If a record holds a picture, please leave the picture out and copy the rest of the record exactly.
:: SOURCE MATERIAL ::
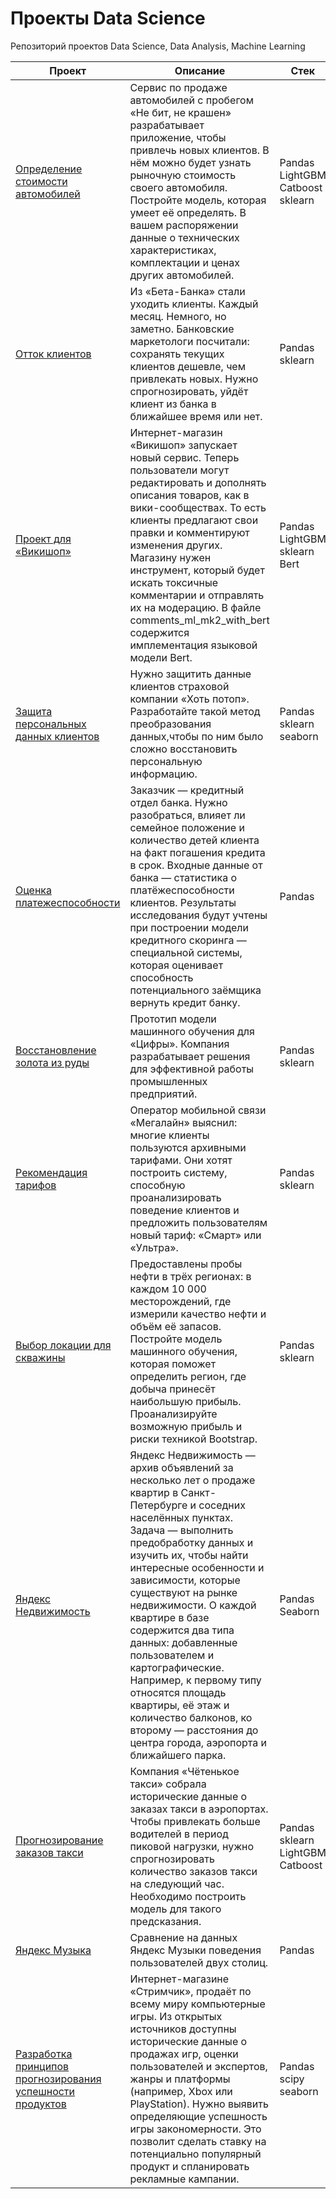 # Проекты Data Science
Репозиторий проектов Data Science, Data Analysis, Machine Learning

| Проект        | Описание      | Стек          |
| ------------- | ------------- | ------------- |
[Определение стоимости автомобилей](https://github.com/Chipelin/data-science-projects/tree/main/auto_service_ml) | Сервис по продаже автомобилей с пробегом «Не бит, не крашен» разрабатывает приложение, чтобы привлечь новых клиентов. В нём можно будет узнать рыночную стоимость своего автомобиля. Постройте модель, которая умеет её определять. В вашем распоряжении данные о технических характеристиках, комплектации и ценах других автомобилей. |  Pandas LightGBM Catboost sklearn |
|[ Отток клиентов](https://github.com/Chipelin/data-science-projects/tree/main/bankchurn) | Из «Бета-Банка» стали уходить клиенты. Каждый месяц. Немного, но заметно. Банковские маркетологи посчитали: сохранять текущих клиентов дешевле, чем привлекать новых. Нужно спрогнозировать, уйдёт клиент из банка в ближайшее время или нет. |  Pandas sklearn |
|[ Проект для «Викишоп»](https://github.com/Chipelin/data-science-projects/tree/main/comments_ml) | Интернет-магазин «Викишоп» запускает новый сервис. Теперь пользователи могут редактировать и дополнять описания товаров, как в вики-сообществах. То есть клиенты предлагают свои правки и комментируют изменения других. Магазину нужен инструмент, который будет искать токсичные комментарии и отправлять их на модерацию. В файле comments_ml_mk2_with_bert содержится имплементация языковой модели Bert.| Pandas LightGBM sklearn Bert |
|[ Защита персональных данных клиентов](https://github.com/Chipelin/data-science-projects/tree/main/data_protection_ml) | Нужно защитить данные клиентов страховой компании «Хоть потоп». Разработайте такой метод преобразования данных,чтобы по ним было сложно восстановить персональную информацию.|  Pandas sklearn seaborn|
|[ Оценка платежеспособности](https://github.com/Chipelin/data-science-projects/tree/main/data_refactoring) | Заказчик — кредитный отдел банка. Нужно разобраться, влияет ли семейное положение и количество детей клиента на факт погашения кредита в срок. Входные данные от банка — статистика о платёжеспособности клиентов. Результаты исследования будут учтены при построении модели кредитного скоринга — специальной системы, которая оценивает способность потенциального заёмщика вернуть кредит банку.| Pandas|
|[Восстановление золота из руды](https://github.com/Chipelin/data-science-projects/tree/main/gold_ml) | Прототип модели машинного обучения для «Цифры». Компания разрабатывает решения для эффективной работы промышленных предприятий.| Pandas sklearn |
|[Рекомендация тарифов](https://github.com/Chipelin/data-science-projects/tree/main/mobile_ml) | Оператор мобильной связи «Мегалайн» выяснил: многие клиенты пользуются архивными тарифами. Они хотят построить систему, способную проанализировать поведение клиентов и предложить пользователям новый тариф: «Смарт» или «Ультра».| Pandas sklearn |
|[Выбор локации для скважины](https://github.com/Chipelin/data-science-projects/tree/main/oil_ml) |Предоставлены пробы нефти в трёх регионах: в каждом 10 000 месторождений, где измерили качество нефти и объём её запасов. Постройте модель машинного обучения, которая поможет определить регион, где добыча принесёт наибольшую прибыль. Проанализируйте возможную прибыль и риски техникой Bootstrap.| Pandas sklearn |
|[Яндекс Недвижимость](https://github.com/Chipelin/data-science-projects/tree/main/real_estate) |Яндекс Недвижимость — архив объявлений за несколько лет о продаже квартир в Санкт-Петербурге и соседних населённых пунктах. Задача — выполнить предобработку данных и изучить их, чтобы найти интересные особенности и зависимости, которые существуют на рынке недвижимости. О каждой квартире в базе содержится два типа данных: добавленные пользователем и картографические. Например, к первому типу относятся площадь квартиры, её этаж и количество балконов, ко второму — расстояния до центра города, аэропорта и ближайшего парка.| Pandas Seaborn|
|[Прогнозирование заказов такси](https://github.com/Chipelin/data-science-projects/tree/main/taxi_ml) |Компания «Чётенькое такси» собрала исторические данные о заказах такси в аэропортах. Чтобы привлекать больше водителей в период пиковой нагрузки, нужно спрогнозировать количество заказов такси на следующий час. Необходимо построить модель для такого предсказания.|Pandas sklearn LightGBM  Catboost|
|[Яндекс Музыка](https://github.com/Chipelin/data-science-projects/tree/main/yandex_music) |Сравнение на данных Яндекс Музыки поведения пользователей двух столиц.|Pandas|
|[Разработка принципов прогнозирования успешности продуктов](https://github.com/Chipelin/data-science-projects/tree/main/video_game_store) |Интернет-магазине «Стримчик», продаёт по всему миру компьютерные игры. Из открытых источников доступны исторические данные о продажах игр, оценки пользователей и экспертов, жанры и платформы (например, Xbox или PlayStation). Нужно выявить определяющие успешность игры закономерности. Это позволит сделать ставку на потенциально популярный продукт и спланировать рекламные кампании. | Pandas scipy seaborn |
:::
## RESULT OF THE EXERCISE
 # Проекты Data Science
Репозиторий проектов Data Science, Data Analysis, Machine Learning

| Проект        | Описание      | Стек          |
| ------------- | ------------- | ------------- |
[Определение стоимости автомобилей](https://github.com/Chipelin/data-science-projects/tree/main/auto_service_ml) | Сервис по продаже автомобилей с пробегом «Не бит, не крашен» разрабатывает приложение, чтобы привлечь новых клиентов. В нём можно будет узнать рыночную стоимость своего автомобиля. Постройте модель, которая умеет её определять. В вашем распоряжении данные о технических характеристиках, комплектации и ценах других автомобилей. |  Pandas LightGBM Catboost sklearn |
|[ Отток клиентов](https://github.com/Chipelin/data-science-projects/tree/main/bankchurn) | Из «Бета-Банка» стали уходить клиенты. Каждый месяц. Немного, но заметно. Банковские маркетологи посчитали: сохранять текущих клиентов дешевле, чем привлекать новых. Нужно спрогнозировать, уйдёт клиент из банка в ближайшее время или нет. |  Pandas sklearn |
|[ Проект для «Викишоп»](https://github.com/Chipelin/data-science-projects/tree/main/comments_ml) | Интернет-магазин «Викишоп» запускает новый сервис. Теперь пользователи могут редактировать и дополнять описания товаров, как в вики-сообществах. То есть клиенты предлагают свои правки и комментируют изменения других. Магазину нужен инструмент, который будет искать токсичные комментарии и отправлять их на модерацию. В файле comments_ml_mk2_with_bert содержится имплементация языковой модели Bert.| Pandas LightGBM sklearn Bert |
|[ Защита персональных данных клиентов](https://github.com/Chipelin/data-science-projects/tree/main/data_protection_ml) | Нужно защитить данные клиентов страховой компании «Хоть потоп». Разработайте такой метод преобразования данных,чтобы по ним было сложно восстановить персональную информацию.|  Pandas sklearn seaborn|
|[ Оценка платежеспособности](https://github.com/Chipelin/data-science-projects/tree/main/data_refactoring) | Заказчик — кредитный отдел банка. Нужно разобраться, влияет ли семейное положение и количество детей клиента на факт погашения кредита в срок. Входные данные от банка — статистика о платёжеспособности клиентов. Результаты исследования будут учтены при построении модели кредитного скоринга — специальной системы, которая оценивает способность потенциального заёмщика вернуть кредит банку.| Pandas|
|[Восстановление золота из руды](https://github.com/Chipelin/data-science-projects/tree/main/gold_ml) | Прототип модели машинного обучения для «Цифры». Компания разрабатывает решения для эффективной работы промышленных предприятий.| Pandas sklearn |
|[Рекомендация тарифов](https://github.com/Chipelin/data-science-projects/tree/main/mobile_ml) | Оператор мобильной связи «Мегалайн» выяснил: многие клиенты пользуются архивными тарифами. Они хотят построить систему, способную проанализировать поведение клиентов и предложить пользователям новый тариф: «Смарт» или «Ультра».| Pandas sklearn |
|[Выбор локации для скважины](https://github.com/Chipelin/data-science-projects/tree/main/oil_ml) |Предоставлены пробы нефти в трёх регионах: в каждом 10 000 месторождений, где измерили качество нефти и объём её запасов. Постройте модель машинного обучения, которая поможет определить регион, где добыча принесёт наибольшую прибыль. Проанализируйте возможную прибыль и риски техникой Bootstrap.| Pandas sklearn |
|[Яндекс Недвижимость](https://github.com/Chipelin/data-science-projects/tree/main/real_estate) |Яндекс Недвижимость — архив объявлений за несколько лет о продаже квартир в Санкт-Петербурге и соседних населённых пунктах. Задача — выполнить предобработку данных и изучить их, чтобы найти интересные особенности и зависимости, которые существуют на рынке недвижимости. О каждой квартире в базе содержится два типа данных: добавленные пользователем и картографические. Например, к первому типу относятся площадь квартиры, её этаж и количество балконов, ко второму — расстояния до центра города, аэропорта и ближайшего парка.| Pandas Seaborn|
|[Прогнозирование заказов такси](https://github.com/Chipelin/data-science-projects/tree/main/taxi_ml) |Компания «Чётенькое такси» собрала исторические данные о заказах такси в аэропортах. Чтобы привлекать больше водителей в период пиковой нагрузки, нужно спрогнозировать количество заказов такси на следующий час. Необходимо построить модель для такого предсказания.|Pandas sklearn LightGBM  Catboost|
|[Яндекс Музыка](https://github.com/Chipelin/data-science-projects/tree/main/yandex_music) |Сравнение на данных Яндекс Музыки поведения пользователей двух столиц.|Pandas|
|[Разработка принципов прогнозирования успешности продуктов](https://github.com/Chipelin/data-science-projects/tree/main/video_game_store) |Интернет-магазине «Стримчик», продаёт по всему миру компьютерные игры. Из открытых источников доступны исторические данные о продажах игр, оценки пользователей и экспертов, жанры и платформы (например, Xbox или PlayStation). Нужно выявить определяющие успешность игры закономерности. Это позволит сделать ставку на потенциально популярный продукт и спланировать рекламные кампании. | Pandas scipy seaborn |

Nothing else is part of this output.